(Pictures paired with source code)
● ● ● ● ● ● ●

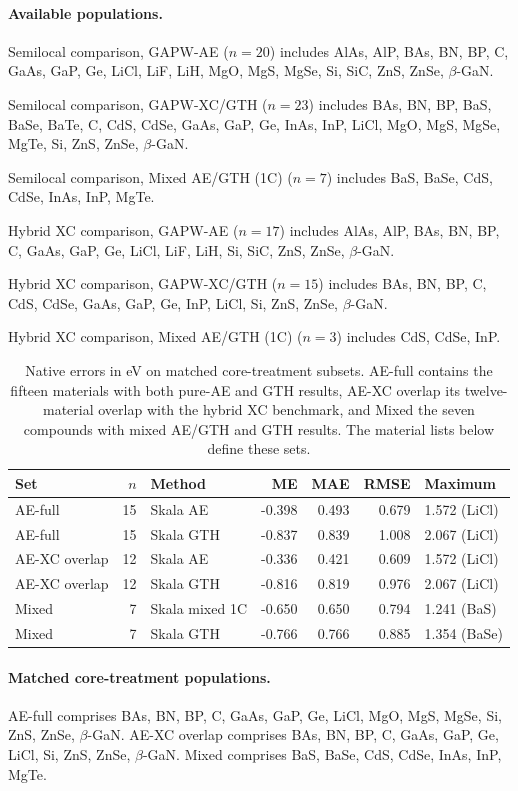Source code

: \documentclass[10pt,a4paper]{article}
\begin{document}
\paragraph{Available populations.}
Semilocal comparison, GAPW-AE ($n=20$) includes AlAs, AlP, BAs, BN, BP, C, GaAs, GaP, Ge, LiCl, LiF, LiH, MgO, MgS, MgSe, Si, SiC, ZnS, ZnSe, $\beta$-GaN.

Semilocal comparison, GAPW-XC/GTH ($n=23$) includes BAs, BN, BP, BaS, BaSe, BaTe, C, CdS, CdSe, GaAs, GaP, Ge, InAs, InP, LiCl, MgO, MgS, MgSe, MgTe, Si, ZnS, ZnSe, $\beta$-GaN.

Semilocal comparison, Mixed AE/GTH (1C) ($n=7$) includes BaS, BaSe, CdS, CdSe, InAs, InP, MgTe.

Hybrid XC comparison, GAPW-AE ($n=17$) includes AlAs, AlP, BAs, BN, BP, C, GaAs, GaP, Ge, LiCl, LiF, LiH, Si, SiC, ZnS, ZnSe, $\beta$-GaN.

Hybrid XC comparison, GAPW-XC/GTH ($n=15$) includes BAs, BN, BP, C, CdS, CdSe, GaAs, GaP, Ge, InP, LiCl, Si, ZnS, ZnSe, $\beta$-GaN.

Hybrid XC comparison, Mixed AE/GTH (1C) ($n=3$) includes CdS, CdSe, InP.
\begin{table}[htbp]
\centering
\caption{Native errors in eV on matched core-treatment subsets. AE-full contains the fifteen materials with both pure-AE and GTH results, AE-XC overlap its twelve-material overlap with the hybrid XC benchmark, and Mixed the seven compounds with mixed AE/GTH and GTH results. The material lists below define these sets.}\label{tab:bandgap-core-subsets}
\begin{tabular}{lrlrrrl}
\toprule
Set & $n$ & Method & ME & MAE & RMSE & Maximum \\
\midrule
AE-full & 15 & Skala AE & -0.398 & 0.493 & 0.679 & 1.572 (LiCl) \\
AE-full & 15 & Skala GTH & -0.837 & 0.839 & 1.008 & 2.067 (LiCl) \\
AE-XC overlap & 12 & Skala AE & -0.336 & 0.421 & 0.609 & 1.572 (LiCl) \\
AE-XC overlap & 12 & Skala GTH & -0.816 & 0.819 & 0.976 & 2.067 (LiCl) \\
Mixed & 7 & Skala mixed 1C & -0.650 & 0.650 & 0.794 & 1.241 (BaS) \\
Mixed & 7 & Skala GTH & -0.766 & 0.766 & 0.885 & 1.354 (BaSe) \\
\bottomrule
\end{tabular}
\end{table}
\FloatBarrier
\paragraph{Matched core-treatment populations.}
AE-full comprises BAs, BN, BP, C, GaAs, GaP, Ge, LiCl, MgO, MgS, MgSe, Si, ZnS, ZnSe, $\beta$-GaN.
AE-XC overlap comprises BAs, BN, BP, C, GaAs, GaP, Ge, LiCl, Si, ZnS, ZnSe, $\beta$-GaN.
Mixed comprises BaS, BaSe, CdS, CdSe, InAs, InP, MgTe.
\end{document}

● ● ● ● ● ● ●

- What is being asked: Only the lines from the top of the data through the line with "Hybrid XC comparison, GAPW-AE" should be quoted, exactly and with both ends kept; skip the pictures.

- Answer below:
Source code

: \documentclass[10pt,a4paper]{article}
\begin{document}
\paragraph{Available populations.}
Semilocal comparison, GAPW-AE ($n=20$) includes AlAs, AlP, BAs, BN, BP, C, GaAs, GaP, Ge, LiCl, LiF, LiH, MgO, MgS, MgSe, Si, SiC, ZnS, ZnSe, $\beta$-GaN.

Semilocal comparison, GAPW-XC/GTH ($n=23$) includes BAs, BN, BP, BaS, BaSe, BaTe, C, CdS, CdSe, GaAs, GaP, Ge, InAs, InP, LiCl, MgO, MgS, MgSe, MgTe, Si, ZnS, ZnSe, $\beta$-GaN.

Semilocal comparison, Mixed AE/GTH (1C) ($n=7$) includes BaS, BaSe, CdS, CdSe, InAs, InP, MgTe.

Hybrid XC comparison, GAPW-AE ($n=17$) includes AlAs, AlP, BAs, BN, BP, C, GaAs, GaP, Ge, LiCl, LiF, LiH, Si, SiC, ZnS, ZnSe, $\beta$-GaN.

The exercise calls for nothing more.